Requirement: Reproduce word for word, from the entries below, the line with "virtual environment only", the line with "In this case, one", and every line between them, and nothing more.
------ Input material ------
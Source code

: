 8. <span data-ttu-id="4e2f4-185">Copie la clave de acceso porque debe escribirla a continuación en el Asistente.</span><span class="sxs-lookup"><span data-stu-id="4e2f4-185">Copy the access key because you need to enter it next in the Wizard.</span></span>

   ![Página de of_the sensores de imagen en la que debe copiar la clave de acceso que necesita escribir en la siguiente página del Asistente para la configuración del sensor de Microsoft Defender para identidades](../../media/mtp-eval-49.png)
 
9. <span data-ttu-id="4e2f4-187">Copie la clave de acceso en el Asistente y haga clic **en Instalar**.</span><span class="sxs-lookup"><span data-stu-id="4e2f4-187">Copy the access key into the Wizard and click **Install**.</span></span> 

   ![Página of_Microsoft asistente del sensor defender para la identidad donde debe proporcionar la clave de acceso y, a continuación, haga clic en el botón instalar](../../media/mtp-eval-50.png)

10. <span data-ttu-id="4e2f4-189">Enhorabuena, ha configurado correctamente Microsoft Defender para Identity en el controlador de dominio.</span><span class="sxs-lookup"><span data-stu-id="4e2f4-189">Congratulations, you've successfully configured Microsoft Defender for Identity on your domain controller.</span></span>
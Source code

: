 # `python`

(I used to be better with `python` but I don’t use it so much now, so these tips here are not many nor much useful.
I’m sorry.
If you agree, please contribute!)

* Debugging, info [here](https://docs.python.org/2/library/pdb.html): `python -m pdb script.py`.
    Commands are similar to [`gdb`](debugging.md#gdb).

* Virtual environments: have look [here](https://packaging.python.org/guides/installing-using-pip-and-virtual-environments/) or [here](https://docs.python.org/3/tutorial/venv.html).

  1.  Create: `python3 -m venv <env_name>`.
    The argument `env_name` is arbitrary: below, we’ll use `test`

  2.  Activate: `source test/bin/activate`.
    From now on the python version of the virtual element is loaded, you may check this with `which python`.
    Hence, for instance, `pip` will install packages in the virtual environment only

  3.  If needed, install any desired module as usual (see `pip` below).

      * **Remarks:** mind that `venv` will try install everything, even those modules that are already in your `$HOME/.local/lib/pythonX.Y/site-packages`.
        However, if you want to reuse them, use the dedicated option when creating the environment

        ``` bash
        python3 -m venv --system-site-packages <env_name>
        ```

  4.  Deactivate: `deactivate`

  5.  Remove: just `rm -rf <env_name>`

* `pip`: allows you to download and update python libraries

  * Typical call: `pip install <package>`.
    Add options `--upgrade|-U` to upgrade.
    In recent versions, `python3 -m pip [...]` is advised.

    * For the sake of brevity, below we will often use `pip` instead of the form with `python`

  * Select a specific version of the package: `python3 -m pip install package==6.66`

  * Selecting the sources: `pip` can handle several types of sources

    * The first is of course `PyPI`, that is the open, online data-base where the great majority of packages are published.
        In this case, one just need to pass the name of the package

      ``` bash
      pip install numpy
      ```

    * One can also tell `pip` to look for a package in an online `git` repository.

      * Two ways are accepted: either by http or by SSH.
------
Response for this exercise:
    Hence, for instance, `pip` will install packages in the virtual environment only

  3.  If needed, install any desired module as usual (see `pip` below).

      * **Remarks:** mind that `venv` will try install everything, even those modules that are already in your `$HOME/.local/lib/pythonX.Y/site-packages`.
        However, if you want to reuse them, use the dedicated option when creating the environment

        ``` bash
        python3 -m venv --system-site-packages <env_name>
        ```

  4.  Deactivate: `deactivate`

  5.  Remove: just `rm -rf <env_name>`

* `pip`: allows you to download and update python libraries

  * Typical call: `pip install <package>`.
    Add options `--upgrade|-U` to upgrade.
    In recent versions, `python3 -m pip [...]` is advised.

    * For the sake of brevity, below we will often use `pip` instead of the form with `python`

  * Select a specific version of the package: `python3 -m pip install package==6.66`

  * Selecting the sources: `pip` can handle several types of sources

    * The first is of course `PyPI`, that is the open, online data-base where the great majority of packages are published.
        In this case, one just need to pass the name of the package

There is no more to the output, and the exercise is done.